• Data extract
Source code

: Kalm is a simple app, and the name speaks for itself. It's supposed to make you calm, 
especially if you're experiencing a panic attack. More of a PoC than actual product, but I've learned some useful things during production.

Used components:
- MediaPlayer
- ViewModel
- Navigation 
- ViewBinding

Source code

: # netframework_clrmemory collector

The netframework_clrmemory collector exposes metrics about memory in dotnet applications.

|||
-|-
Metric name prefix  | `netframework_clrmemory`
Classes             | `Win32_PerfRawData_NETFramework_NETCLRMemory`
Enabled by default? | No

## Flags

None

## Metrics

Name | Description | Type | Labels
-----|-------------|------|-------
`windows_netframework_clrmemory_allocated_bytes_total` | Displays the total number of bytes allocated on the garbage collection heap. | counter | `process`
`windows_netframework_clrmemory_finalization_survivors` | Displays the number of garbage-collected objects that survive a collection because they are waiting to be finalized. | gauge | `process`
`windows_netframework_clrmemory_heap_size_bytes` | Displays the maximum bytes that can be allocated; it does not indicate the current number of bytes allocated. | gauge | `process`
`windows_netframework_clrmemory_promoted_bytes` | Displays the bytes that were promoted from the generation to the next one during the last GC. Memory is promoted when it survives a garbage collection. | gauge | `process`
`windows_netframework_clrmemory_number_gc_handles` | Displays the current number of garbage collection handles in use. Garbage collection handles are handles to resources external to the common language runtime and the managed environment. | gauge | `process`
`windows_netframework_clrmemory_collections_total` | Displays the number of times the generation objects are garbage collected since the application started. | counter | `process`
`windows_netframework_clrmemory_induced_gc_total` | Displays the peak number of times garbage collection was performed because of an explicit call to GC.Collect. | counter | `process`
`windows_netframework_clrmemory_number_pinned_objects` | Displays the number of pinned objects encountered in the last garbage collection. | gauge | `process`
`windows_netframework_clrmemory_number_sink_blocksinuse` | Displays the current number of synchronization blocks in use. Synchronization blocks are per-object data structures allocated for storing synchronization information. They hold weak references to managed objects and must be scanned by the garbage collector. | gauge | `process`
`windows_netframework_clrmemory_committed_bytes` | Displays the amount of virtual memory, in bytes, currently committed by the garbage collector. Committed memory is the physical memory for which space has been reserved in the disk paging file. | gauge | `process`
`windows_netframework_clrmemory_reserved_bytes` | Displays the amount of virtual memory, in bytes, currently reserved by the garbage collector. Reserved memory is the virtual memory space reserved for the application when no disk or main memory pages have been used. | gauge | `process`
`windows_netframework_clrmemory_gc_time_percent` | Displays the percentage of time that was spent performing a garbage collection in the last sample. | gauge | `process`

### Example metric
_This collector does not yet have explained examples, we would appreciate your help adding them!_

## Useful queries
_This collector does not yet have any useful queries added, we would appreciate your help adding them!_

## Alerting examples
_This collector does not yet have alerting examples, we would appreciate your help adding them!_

• Exercise
The records above are to be transcribed exactly and completely.

• Response below
Source code

: Kalm is a simple app, and the name speaks for itself. It's supposed to make you calm, 
especially if you're experiencing a panic attack. More of a PoC than actual product, but I've learned some useful things during production.

Used components:
- MediaPlayer
- ViewModel
- Navigation 
- ViewBinding

Source code

: # netframework_clrmemory collector

The netframework_clrmemory collector exposes metrics about memory in dotnet applications.

|||
-|-
Metric name prefix  | `netframework_clrmemory`
Classes             | `Win32_PerfRawData_NETFramework_NETCLRMemory`
Enabled by default? | No

## Flags

None

## Metrics

Name | Description | Type | Labels
-----|-------------|------|-------
`windows_netframework_clrmemory_allocated_bytes_total` | Displays the total number of bytes allocated on the garbage collection heap. | counter | `process`
`windows_netframework_clrmemory_finalization_survivors` | Displays the number of garbage-collected objects that survive a collection because they are waiting to be finalized. | gauge | `process`
`windows_netframework_clrmemory_heap_size_bytes` | Displays the maximum bytes that can be allocated; it does not indicate the current number of bytes allocated. | gauge | `process`
`windows_netframework_clrmemory_promoted_bytes` | Displays the bytes that were promoted from the generation to the next one during the last GC. Memory is promoted when it survives a garbage collection. | gauge | `process`
`windows_netframework_clrmemory_number_gc_handles` | Displays the current number of garbage collection handles in use. Garbage collection handles are handles to resources external to the common language runtime and the managed environment. | gauge | `process`
`windows_netframework_clrmemory_collections_total` | Displays the number of times the generation objects are garbage collected since the application started. | counter | `process`
`windows_netframework_clrmemory_induced_gc_total` | Displays the peak number of times garbage collection was performed because of an explicit call to GC.Collect. | counter | `process`
`windows_netframework_clrmemory_number_pinned_objects` | Displays the number of pinned objects encountered in the last garbage collection. | gauge | `process`
`windows_netframework_clrmemory_number_sink_blocksinuse` | Displays the current number of synchronization blocks in use. Synchronization blocks are per-object data structures allocated for storing synchronization information. They hold weak references to managed objects and must be scanned by the garbage collector. | gauge | `process`
`windows_netframework_clrmemory_committed_bytes` | Displays the amount of virtual memory, in bytes, currently committed by the garbage collector. Committed memory is the physical memory for which space has been reserved in the disk paging file. | gauge | `process`
`windows_netframework_clrmemory_reserved_bytes` | Displays the amount of virtual memory, in bytes, currently reserved by the garbage collector. Reserved memory is the virtual memory space reserved for the application when no disk or main memory pages have been used. | gauge | `process`
`windows_netframework_clrmemory_gc_time_percent` | Displays the percentage of time that was spent performing a garbage collection in the last sample. | gauge | `process`

### Example metric
_This collector does not yet have explained examples, we would appreciate your help adding them!_

## Useful queries
_This collector does not yet have any useful queries added, we would appreciate your help adding them!_

## Alerting examples
_This collector does not yet have alerting examples, we would appreciate your help adding them!_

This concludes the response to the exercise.